DIRECTIONS FOR THIS TASK:
Reproduce the data below verbatim from the line containing "Par l'absurde, si" through its final line, and produce nothing more.

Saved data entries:
------------

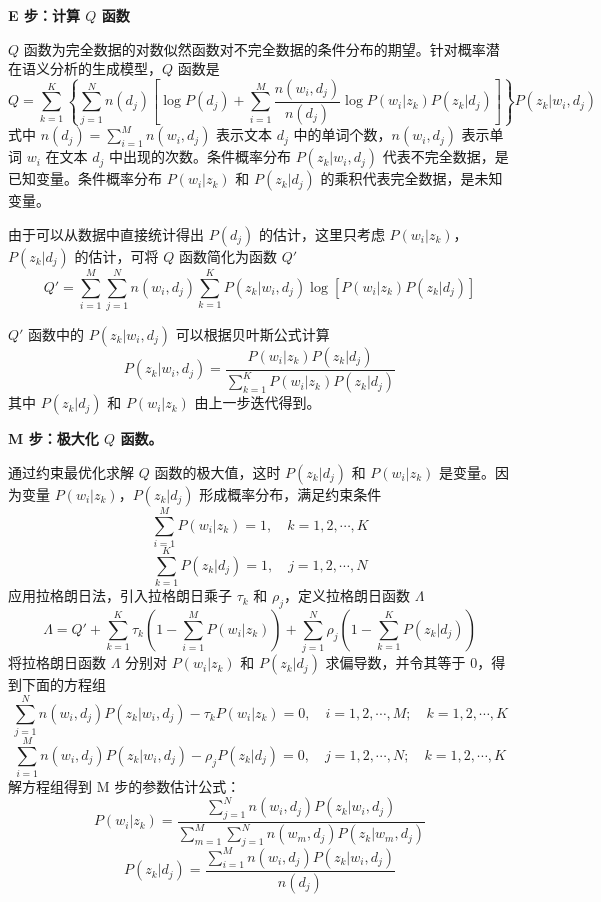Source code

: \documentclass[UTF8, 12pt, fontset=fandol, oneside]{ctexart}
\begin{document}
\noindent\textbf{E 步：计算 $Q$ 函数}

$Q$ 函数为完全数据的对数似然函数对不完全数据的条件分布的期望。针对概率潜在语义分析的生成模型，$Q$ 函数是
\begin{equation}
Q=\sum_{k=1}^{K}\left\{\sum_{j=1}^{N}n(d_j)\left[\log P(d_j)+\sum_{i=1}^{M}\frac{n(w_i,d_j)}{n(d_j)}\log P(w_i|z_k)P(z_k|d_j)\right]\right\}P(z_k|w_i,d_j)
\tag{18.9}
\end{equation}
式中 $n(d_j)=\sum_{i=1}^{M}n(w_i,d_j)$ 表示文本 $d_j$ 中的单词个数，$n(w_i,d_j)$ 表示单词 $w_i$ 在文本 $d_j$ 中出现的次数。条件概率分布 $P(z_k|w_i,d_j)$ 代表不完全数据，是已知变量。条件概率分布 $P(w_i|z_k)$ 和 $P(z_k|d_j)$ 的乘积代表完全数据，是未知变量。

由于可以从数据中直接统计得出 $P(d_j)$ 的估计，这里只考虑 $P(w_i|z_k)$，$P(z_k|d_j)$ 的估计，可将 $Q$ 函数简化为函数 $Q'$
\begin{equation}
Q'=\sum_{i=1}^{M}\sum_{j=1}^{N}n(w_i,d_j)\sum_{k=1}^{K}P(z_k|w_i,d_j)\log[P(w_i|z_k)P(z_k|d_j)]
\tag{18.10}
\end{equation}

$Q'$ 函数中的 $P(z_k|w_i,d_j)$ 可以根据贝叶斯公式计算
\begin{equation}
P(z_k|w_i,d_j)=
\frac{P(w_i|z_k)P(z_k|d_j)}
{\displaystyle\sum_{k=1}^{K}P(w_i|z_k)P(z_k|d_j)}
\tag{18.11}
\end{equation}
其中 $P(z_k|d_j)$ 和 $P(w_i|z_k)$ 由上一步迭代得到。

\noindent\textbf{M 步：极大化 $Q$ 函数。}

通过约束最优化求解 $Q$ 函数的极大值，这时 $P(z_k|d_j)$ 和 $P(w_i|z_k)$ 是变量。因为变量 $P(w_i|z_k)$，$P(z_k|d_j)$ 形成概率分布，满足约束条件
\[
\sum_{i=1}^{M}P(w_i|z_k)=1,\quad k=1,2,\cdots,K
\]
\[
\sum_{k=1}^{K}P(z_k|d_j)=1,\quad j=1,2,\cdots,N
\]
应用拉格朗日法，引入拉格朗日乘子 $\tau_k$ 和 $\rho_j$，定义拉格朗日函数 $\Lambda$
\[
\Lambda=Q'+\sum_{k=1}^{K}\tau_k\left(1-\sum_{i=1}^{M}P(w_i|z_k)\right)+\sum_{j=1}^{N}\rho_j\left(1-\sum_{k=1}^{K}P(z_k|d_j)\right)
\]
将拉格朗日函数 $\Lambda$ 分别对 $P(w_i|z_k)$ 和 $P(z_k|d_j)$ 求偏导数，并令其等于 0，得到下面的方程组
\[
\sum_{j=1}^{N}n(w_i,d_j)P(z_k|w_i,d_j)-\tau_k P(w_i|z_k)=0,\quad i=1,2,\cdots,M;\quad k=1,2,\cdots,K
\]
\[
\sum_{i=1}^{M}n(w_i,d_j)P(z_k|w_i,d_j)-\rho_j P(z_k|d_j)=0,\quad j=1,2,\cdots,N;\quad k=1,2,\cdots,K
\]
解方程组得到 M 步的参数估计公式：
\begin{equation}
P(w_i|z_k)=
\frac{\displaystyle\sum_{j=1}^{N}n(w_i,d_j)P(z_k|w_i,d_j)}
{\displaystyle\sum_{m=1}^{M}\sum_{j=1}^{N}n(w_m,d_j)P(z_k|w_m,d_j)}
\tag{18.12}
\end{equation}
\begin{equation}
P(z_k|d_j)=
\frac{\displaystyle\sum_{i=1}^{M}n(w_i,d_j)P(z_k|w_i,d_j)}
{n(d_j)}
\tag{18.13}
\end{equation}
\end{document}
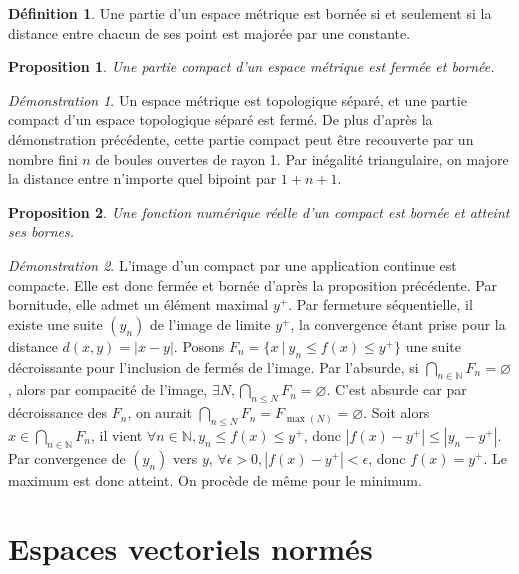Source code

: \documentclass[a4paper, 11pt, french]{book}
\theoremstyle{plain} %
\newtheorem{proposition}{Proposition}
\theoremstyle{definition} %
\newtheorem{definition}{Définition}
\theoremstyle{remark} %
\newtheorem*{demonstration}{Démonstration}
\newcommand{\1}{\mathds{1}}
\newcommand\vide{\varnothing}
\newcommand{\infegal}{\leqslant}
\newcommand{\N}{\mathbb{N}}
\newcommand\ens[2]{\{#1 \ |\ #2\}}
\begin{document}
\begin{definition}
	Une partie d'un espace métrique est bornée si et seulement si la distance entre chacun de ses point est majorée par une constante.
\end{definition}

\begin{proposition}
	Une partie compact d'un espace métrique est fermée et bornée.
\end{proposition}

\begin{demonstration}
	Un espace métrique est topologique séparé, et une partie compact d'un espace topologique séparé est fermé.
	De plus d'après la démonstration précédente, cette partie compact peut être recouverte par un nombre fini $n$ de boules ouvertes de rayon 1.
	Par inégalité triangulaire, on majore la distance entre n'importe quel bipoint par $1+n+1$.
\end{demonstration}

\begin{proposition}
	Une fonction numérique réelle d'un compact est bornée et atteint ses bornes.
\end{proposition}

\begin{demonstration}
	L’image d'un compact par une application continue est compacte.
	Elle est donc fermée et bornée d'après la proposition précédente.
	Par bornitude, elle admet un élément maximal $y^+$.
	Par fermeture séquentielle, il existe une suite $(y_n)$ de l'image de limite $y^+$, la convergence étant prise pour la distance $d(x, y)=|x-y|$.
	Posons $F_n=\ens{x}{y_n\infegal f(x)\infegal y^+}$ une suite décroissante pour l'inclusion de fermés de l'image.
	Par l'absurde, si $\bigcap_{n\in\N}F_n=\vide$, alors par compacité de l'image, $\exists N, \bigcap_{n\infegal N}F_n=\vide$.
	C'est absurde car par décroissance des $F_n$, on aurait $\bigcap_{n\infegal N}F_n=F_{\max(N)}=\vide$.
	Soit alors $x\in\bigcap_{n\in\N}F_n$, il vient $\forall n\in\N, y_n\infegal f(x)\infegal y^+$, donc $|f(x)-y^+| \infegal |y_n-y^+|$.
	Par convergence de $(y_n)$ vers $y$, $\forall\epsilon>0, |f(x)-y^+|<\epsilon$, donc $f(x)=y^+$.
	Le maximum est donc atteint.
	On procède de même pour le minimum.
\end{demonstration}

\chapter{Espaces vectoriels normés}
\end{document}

------------

EXPECTED OUTPUT:
	Par l'absurde, si $\bigcap_{n\in\N}F_n=\vide$, alors par compacité de l'image, $\exists N, \bigcap_{n\infegal N}F_n=\vide$.
	C'est absurde car par décroissance des $F_n$, on aurait $\bigcap_{n\infegal N}F_n=F_{\max(N)}=\vide$.
	Soit alors $x\in\bigcap_{n\in\N}F_n$, il vient $\forall n\in\N, y_n\infegal f(x)\infegal y^+$, donc $|f(x)-y^+| \infegal |y_n-y^+|$.
	Par convergence de $(y_n)$ vers $y$, $\forall\epsilon>0, |f(x)-y^+|<\epsilon$, donc $f(x)=y^+$.
	Le maximum est donc atteint.
	On procède de même pour le minimum.
\end{demonstration}

\chapter{Espaces vectoriels normés}
\end{document}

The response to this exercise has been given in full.